Saved data entries
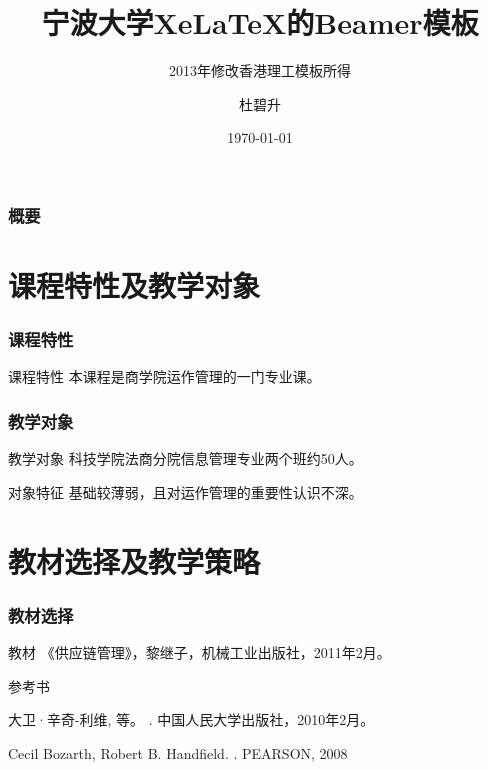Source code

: \documentclass{beamer}
\title{宁波大学Xe\LaTeX 的Beamer模板}
\subtitle{2013年修改香港理工模板所得}
\author{杜碧升}
\institute{商学院\ 管理科学与工程系}
\date[2013年教师教学技能培训]{{\small \today}}
\begin{document}

\begin{frame}
  \titlepage
\end{frame}

\begin{frame}
  \frametitle{概要}
  \tableofcontents
\end{frame}


\section{课程特性及教学对象}

\begin{frame}
\frametitle{课程特性}

\begin{alertblock}{课程特性}
本课程是商学院运作管理的一门专业课。
\end{alertblock}


\end{frame}


\begin{frame}
\frametitle{教学对象}


\begin{block}{教学对象}
科技学院法商分院信息管理专业两个班约50人。
\end{block}
\pause
\begin{block}{对象特征}
基础较薄弱，且对运作管理的重要性认识不深。
\end{block} 

\end{frame}


\section{教材选择及教学策略}

\begin{frame}
\frametitle{教材选择}

\begin{block}{教材}
《供应链管理》，黎继子，机械工业出版社，2011年2月。
\end{block}

\begin{block}{参考书}
  \begin{thebibliography}{10}
    
  \beamertemplatebookbibitems

    大卫·辛奇-利维, 等。
    .
    \newblock 中国人民大学出版社，2010年2月。

    Cecil Bozarth, Robert B. Handfield.
    .
    \newblock PEARSON, 2008

  \end{thebibliography}

\end{block}

\end{frame}
\end{document}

> Activity:
What is needed is a verbatim copy of the entries, leaving out any pictures.

> Result:
Source code

: \documentclass{beamer}
\title{宁波大学Xe\LaTeX 的Beamer模板}
\subtitle{2013年修改香港理工模板所得}
\author{杜碧升}
\institute{商学院\ 管理科学与工程系}
\date[2013年教师教学技能培训]{{\small \today}}
\begin{document}

\begin{frame}
  \titlepage
\end{frame}

\begin{frame}
  \frametitle{概要}
  \tableofcontents
\end{frame}


\section{课程特性及教学对象}

\begin{frame}
\frametitle{课程特性}

\begin{alertblock}{课程特性}
本课程是商学院运作管理的一门专业课。
\end{alertblock}


\end{frame}


\begin{frame}
\frametitle{教学对象}


\begin{block}{教学对象}
科技学院法商分院信息管理专业两个班约50人。
\end{block}
\pause
\begin{block}{对象特征}
基础较薄弱，且对运作管理的重要性认识不深。
\end{block} 

\end{frame}


\section{教材选择及教学策略}

\begin{frame}
\frametitle{教材选择}

\begin{block}{教材}
《供应链管理》，黎继子，机械工业出版社，2011年2月。
\end{block}

\begin{block}{参考书}
  \begin{thebibliography}{10}
    
  \beamertemplatebookbibitems

    大卫·辛奇-利维, 等。
    .
    \newblock 中国人民大学出版社，2010年2月。

    Cecil Bozarth, Robert B. Handfield.
    .
    \newblock PEARSON, 2008

  \end{thebibliography}

\end{block}

\end{frame}
\end{document}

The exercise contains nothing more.